Find all lines in the records that include the word "Scraper", and copy them out.

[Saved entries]
----
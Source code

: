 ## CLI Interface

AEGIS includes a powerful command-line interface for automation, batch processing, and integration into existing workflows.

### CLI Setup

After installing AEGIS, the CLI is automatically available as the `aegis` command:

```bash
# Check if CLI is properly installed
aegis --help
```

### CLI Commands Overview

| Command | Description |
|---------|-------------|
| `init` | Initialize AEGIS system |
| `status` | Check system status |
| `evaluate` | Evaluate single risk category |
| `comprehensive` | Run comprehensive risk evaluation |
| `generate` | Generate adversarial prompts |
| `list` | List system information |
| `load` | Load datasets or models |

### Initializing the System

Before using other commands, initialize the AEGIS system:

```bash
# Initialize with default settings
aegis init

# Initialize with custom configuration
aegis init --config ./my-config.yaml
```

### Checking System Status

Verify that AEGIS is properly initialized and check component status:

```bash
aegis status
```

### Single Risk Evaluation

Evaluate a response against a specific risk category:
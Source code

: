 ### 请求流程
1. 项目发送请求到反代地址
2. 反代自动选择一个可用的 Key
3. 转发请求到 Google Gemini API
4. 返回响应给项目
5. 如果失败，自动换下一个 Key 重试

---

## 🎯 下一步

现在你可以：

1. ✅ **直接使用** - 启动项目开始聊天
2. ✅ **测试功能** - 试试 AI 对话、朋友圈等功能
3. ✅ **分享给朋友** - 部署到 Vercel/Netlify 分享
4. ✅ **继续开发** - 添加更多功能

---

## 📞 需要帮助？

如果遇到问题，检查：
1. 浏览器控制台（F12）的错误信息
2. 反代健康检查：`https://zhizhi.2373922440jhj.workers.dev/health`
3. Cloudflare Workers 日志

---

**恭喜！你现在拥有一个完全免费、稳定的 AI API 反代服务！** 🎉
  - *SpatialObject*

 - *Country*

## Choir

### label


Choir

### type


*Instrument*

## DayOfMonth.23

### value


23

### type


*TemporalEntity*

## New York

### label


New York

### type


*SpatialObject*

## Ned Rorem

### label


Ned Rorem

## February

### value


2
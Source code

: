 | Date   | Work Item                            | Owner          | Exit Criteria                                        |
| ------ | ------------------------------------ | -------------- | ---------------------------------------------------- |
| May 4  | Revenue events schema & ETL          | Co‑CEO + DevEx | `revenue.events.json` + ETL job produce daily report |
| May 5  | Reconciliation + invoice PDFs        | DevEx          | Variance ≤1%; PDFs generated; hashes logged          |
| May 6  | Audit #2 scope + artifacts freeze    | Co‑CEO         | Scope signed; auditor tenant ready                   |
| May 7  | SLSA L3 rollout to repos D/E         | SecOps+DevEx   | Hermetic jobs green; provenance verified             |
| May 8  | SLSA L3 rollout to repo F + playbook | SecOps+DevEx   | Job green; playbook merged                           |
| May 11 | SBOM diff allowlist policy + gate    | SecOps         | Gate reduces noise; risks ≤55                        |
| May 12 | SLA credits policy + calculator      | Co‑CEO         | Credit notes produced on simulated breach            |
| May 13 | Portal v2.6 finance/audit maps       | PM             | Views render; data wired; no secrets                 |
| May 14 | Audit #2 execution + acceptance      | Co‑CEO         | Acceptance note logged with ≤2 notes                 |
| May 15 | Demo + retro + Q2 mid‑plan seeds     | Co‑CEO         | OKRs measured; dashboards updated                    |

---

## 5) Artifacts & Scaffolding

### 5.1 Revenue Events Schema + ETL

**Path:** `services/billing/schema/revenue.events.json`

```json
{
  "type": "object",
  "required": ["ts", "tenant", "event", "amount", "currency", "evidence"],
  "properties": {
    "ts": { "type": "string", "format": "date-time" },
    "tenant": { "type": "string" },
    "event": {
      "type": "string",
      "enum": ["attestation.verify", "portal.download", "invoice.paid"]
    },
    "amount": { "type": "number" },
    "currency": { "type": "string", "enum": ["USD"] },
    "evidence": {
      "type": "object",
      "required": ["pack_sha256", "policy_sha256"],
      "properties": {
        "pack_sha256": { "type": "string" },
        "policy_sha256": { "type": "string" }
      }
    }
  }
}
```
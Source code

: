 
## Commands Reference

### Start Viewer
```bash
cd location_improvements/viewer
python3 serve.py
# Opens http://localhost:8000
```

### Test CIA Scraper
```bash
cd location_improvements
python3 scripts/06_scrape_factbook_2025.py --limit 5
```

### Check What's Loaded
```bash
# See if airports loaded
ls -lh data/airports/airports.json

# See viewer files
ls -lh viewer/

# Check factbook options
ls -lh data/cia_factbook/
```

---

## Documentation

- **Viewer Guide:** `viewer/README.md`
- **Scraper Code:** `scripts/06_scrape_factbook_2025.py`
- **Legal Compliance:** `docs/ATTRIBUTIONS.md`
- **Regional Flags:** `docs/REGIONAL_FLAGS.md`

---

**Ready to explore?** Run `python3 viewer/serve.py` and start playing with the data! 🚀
----
- ANSWER SPACE:
### Test CIA Scraper
- **Scraper Code:** `scripts/06_scrape_factbook_2025.py`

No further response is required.